So...there are multiple flavors of "barrier" and they're all called
"barrier"...

The kernel currently waits for every drive to finish writing trees, then
sends commands to update all the superblocks, waits for all of those to
finish, then goes back to writing trees.  This uses two "barrier" phases:
the first starts writing cached data on all disks, the second waits for
the write to finish on all disks (or the closest equivalent to that
which is supported by the drive's firmware).  It's very synchronous.
All filesystem modifications pause while that happens; however, it's
one of only two cases where btrfs needs to use any kind of barrier
(the other is fsync() on nodatacow files, which as before are subject
to write hole issues).

In theory each disk can have multiple transactions in progress in a
pipeline arrangement, e.g. it can start writing tree #2 immediately
after issuing the superblock update write for tree #1, without waiting
for other drives, as long as it never updates the superblock for tree
#2 until all copies of tree #2 are up to date.  In practice there are
a lot of issues to be worked out before we get there, e.g. tree #1
is supposed to free disk space that can be used for tree #2, so to do
pipelining of commits, those free spaces have to be deferred to tree #3.
The kernel doesn't support that yet (or maybe ever).  The same mechanism,
if implemented, would allow backup superblock root node pointers to be
useful to recover older trees in the filesystem.

> > During kernel and hardware qualification tests we hook up a prospective
> > new server build to a software-controlled power switch and give it 50
> > randomly-spaced power failures a week.  It has to run btrfs stress
> > tests for a month to pass.
> 
> That will in most cases miss a problem that the system is vulnerable
> to for 10ms every 10s for example.

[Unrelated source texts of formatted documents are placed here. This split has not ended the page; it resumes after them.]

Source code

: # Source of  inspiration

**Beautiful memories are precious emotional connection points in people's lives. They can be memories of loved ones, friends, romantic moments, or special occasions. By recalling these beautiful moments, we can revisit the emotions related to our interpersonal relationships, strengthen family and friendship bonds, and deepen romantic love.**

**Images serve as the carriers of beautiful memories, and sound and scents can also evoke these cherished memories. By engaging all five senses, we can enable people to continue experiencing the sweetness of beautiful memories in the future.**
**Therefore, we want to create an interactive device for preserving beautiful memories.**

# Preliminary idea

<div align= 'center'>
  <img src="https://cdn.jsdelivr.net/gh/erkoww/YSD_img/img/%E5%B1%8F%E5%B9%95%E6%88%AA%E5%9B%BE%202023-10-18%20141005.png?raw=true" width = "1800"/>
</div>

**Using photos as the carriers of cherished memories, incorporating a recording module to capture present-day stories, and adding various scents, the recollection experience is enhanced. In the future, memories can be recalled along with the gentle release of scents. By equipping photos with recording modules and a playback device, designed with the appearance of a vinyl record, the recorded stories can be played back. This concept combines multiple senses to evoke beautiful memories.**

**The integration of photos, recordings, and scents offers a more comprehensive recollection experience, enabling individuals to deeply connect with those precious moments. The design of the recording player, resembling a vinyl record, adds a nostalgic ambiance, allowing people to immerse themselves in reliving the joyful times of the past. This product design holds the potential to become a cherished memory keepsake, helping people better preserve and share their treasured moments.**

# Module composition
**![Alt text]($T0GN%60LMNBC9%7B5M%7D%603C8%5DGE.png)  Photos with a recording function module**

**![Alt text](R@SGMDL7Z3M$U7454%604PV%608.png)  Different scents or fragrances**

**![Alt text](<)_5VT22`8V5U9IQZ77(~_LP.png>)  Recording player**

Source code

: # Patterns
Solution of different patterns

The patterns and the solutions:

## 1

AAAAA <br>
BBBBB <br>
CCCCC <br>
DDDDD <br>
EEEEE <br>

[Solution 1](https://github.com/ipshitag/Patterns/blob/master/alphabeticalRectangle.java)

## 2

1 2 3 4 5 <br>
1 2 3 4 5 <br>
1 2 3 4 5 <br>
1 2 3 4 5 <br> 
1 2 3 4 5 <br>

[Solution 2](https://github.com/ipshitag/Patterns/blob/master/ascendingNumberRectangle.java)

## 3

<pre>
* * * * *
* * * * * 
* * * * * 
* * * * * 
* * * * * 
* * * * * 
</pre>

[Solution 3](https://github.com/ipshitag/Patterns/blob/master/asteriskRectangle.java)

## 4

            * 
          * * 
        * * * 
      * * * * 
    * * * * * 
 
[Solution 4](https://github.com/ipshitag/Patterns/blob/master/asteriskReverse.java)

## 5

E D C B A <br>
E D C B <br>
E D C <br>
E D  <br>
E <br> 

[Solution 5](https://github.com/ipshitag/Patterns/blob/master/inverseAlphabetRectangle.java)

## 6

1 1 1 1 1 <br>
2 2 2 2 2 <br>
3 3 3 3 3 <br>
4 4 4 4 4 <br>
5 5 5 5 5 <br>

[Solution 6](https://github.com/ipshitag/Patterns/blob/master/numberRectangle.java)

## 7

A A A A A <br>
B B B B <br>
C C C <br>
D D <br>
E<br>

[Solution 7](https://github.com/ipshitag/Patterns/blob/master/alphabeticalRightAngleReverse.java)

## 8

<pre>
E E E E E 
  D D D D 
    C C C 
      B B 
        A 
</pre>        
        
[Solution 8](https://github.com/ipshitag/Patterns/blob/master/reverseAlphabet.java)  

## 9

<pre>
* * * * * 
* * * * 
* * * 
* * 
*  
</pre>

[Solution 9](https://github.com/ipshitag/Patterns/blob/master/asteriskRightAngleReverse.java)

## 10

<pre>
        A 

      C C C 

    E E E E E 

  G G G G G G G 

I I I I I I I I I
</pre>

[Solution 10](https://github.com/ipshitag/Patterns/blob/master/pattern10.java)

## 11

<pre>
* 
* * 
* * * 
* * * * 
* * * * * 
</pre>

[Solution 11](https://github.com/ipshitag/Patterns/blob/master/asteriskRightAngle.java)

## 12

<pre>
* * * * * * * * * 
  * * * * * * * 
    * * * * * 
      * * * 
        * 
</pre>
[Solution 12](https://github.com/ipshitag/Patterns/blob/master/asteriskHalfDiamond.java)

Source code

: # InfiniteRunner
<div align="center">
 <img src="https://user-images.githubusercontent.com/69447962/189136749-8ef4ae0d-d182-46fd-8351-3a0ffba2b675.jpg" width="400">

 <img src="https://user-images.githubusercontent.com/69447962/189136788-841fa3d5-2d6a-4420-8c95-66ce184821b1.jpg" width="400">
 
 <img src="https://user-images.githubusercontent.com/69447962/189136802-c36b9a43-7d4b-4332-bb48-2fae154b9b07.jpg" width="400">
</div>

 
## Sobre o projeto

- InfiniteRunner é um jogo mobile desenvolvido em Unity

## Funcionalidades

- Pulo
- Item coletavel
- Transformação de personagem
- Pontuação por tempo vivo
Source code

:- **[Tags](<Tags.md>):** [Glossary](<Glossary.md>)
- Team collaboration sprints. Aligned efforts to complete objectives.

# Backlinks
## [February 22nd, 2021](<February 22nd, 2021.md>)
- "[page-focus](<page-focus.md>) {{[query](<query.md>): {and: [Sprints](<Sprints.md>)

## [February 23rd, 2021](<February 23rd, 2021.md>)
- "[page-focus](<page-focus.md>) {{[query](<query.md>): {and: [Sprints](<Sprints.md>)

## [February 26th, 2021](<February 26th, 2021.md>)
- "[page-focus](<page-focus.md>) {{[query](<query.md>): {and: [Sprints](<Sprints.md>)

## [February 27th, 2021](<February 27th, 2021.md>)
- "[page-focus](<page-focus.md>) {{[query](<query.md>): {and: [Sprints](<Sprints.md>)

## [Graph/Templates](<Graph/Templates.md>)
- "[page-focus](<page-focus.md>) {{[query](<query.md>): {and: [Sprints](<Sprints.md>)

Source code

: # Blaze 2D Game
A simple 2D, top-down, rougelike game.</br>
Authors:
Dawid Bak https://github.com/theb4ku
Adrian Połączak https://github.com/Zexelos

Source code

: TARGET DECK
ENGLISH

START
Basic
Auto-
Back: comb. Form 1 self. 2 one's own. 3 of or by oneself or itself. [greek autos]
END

Good test, though.

Real drives with firmware bugs are vulnerable for far longer than
10ms per 10s.  We give them 200 tries to demonstrate their bugginess,
but most of the failing drives demonstrate their failure in under 10.
Drives typically have lifetime power cycle counts in the low teens in a
data center (and usually only get powered down after something has failed,
bringing writes from the host to a stop).  200 power cycles represents
decades of data center usage, or 5-10 years in a site office on a UPS
depending on weather.

A probability of 0.1% per power cycle is low enough that we expect
total drive failure to happen much more often.

We don't have a good test for firmware that drops the write cache on UNC
sector (maybe _carefully_ tap the drive with a hammer?).  UNC sectors
appear at an annual rate around 1-5% depending on model, far higher than
other failure rates.

For single-disk systems where we don't get to pick the drive model
(like cloud nodes), we can do the risk analysis to decide whether we
need performance and can tolerate losing 5% of the nodes every year,
or disable the write cache and lose 0.5% of the nodes every year.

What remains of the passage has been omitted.